Romania's top prosecutor quits   (Reuters)  Updated: 2006-07-22 11:51  
BUCHAREST, July 21 - Romania's chief prosecutor quit on Friday after 
criticism of his handling of a case in which a Syrian-Romanian businessman 
charged with organising the kidnapping of three journalists in Iraq was able to 
flee the country. 
 The heads of Romania's main secret services and a top civil servant resigned 
on Thursday after a meeting with President Traian Basescu about the 
disappearance of Omar Hayssam shortly before he was to be returned to jail to 
await trial. 
 The presidency said in a statement that chief prosecutor Ilie Botos had 
resigned but gave no details.
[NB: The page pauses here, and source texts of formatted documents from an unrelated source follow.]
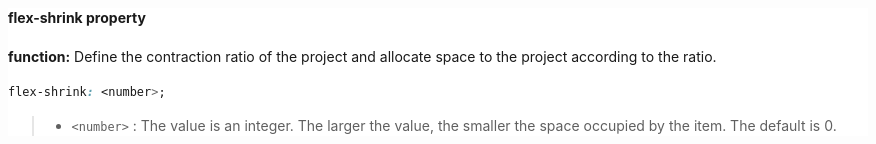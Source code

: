 </script>
</script>

#### flex-shrink property

**function:** Define the contraction ratio of the project and allocate space to the project according to the ratio.

```css
flex-shrink: <number>;
```
> * `<number>` : The value is an integer. The larger the value, the smaller the space occupied by the item. The default is 0.


<vuep template="#flexShrink"></vuep>

<script v-pre type="text/x-template" id="flexShrink">
<style>
  main {
    width: 100%;
    padding: 52px 17px 52px 29px;
  }
  .container {
    display: flex;
  }
  .item {
    width: 50%; height: 29px;
    background: #b4a078;
    border-radius: 5px;
    margin: 12px;
    margin-left: 0;
    color: #f4f0ea;
    text-align: center;
    padding-top: 4px;
  }
</style>
<template>
  <main>
    <a href="javascript: void(0);" @click="shuffle">👉🏿🔀: {{res}}</a>
    <div class="container">
      <span class="item" v-for="$ in elements" 
        :style="{ flexShrink: $.flexShrink, opacity: 1 - $.id / 10 }"
        >flexShrink: {{$.flexShrink}}
      </span>
    </div>
  </main>
</template>
<script>
  module.exports = {
    data () {
      return {
        elements: [
          {id: 1, flexShrink: 0},
          {id: 2, flexShrink: 1},
          {id: 3, flexShrink: 2},
        ],
        res: 1,
      }
    },
    methods: {
      shuffle() {
        const i = Math.floor(Math.random() * 3);
        this.res = this.elements[i].flexShrink = Math.floor(Math.random() * 4);
      }
    }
Interior Minister Vasile Blaga said earlier that 
prosecutors who handled the case should have resigned. 
 "I have personal reasons for resigning, I was not forced to do so," Botos 
told private television station Realitatea TV. "I quit after making a thorough 
assessment over the past days ... Today, I met prosecutors involved in the 
(Hayssam's) case. 
 Botos said Hayssam had left Romania. He did not elaborate. 
 He and the secret service heads were appointed during the rule of the 
ex-communist Social Democrats, who lost the 2004 election to the present 
centrist coalition. 
 The Justice Ministry said in a statement it would look for a successor to 
Botos soon. The government welcomed the changes, saying in a statement that 
reforms were badly needed. 
 "An essential condition for the secret services to function in line with 
democracy norms is to have professionals as chiefs there ... regarding the 
General Prosecuting Office, it is badly needed that justice reforms and fighting 
corruption are stepped up," Prime Minister Calin Tariceanu said. 
 "Hayssam's case is (having) a snowball effect," Alina Mungiu-Pippidi of the 
think tank Societatea Academica Romana told Reuters. "This wave of resignations 
is very positive for Romania." 
 NEW PROSECUTOR SOON 
 Botos had also been criticised for the ineffectiveness of his office's fight 
against "big-fish" corruption before the centrists took power 19 months ago.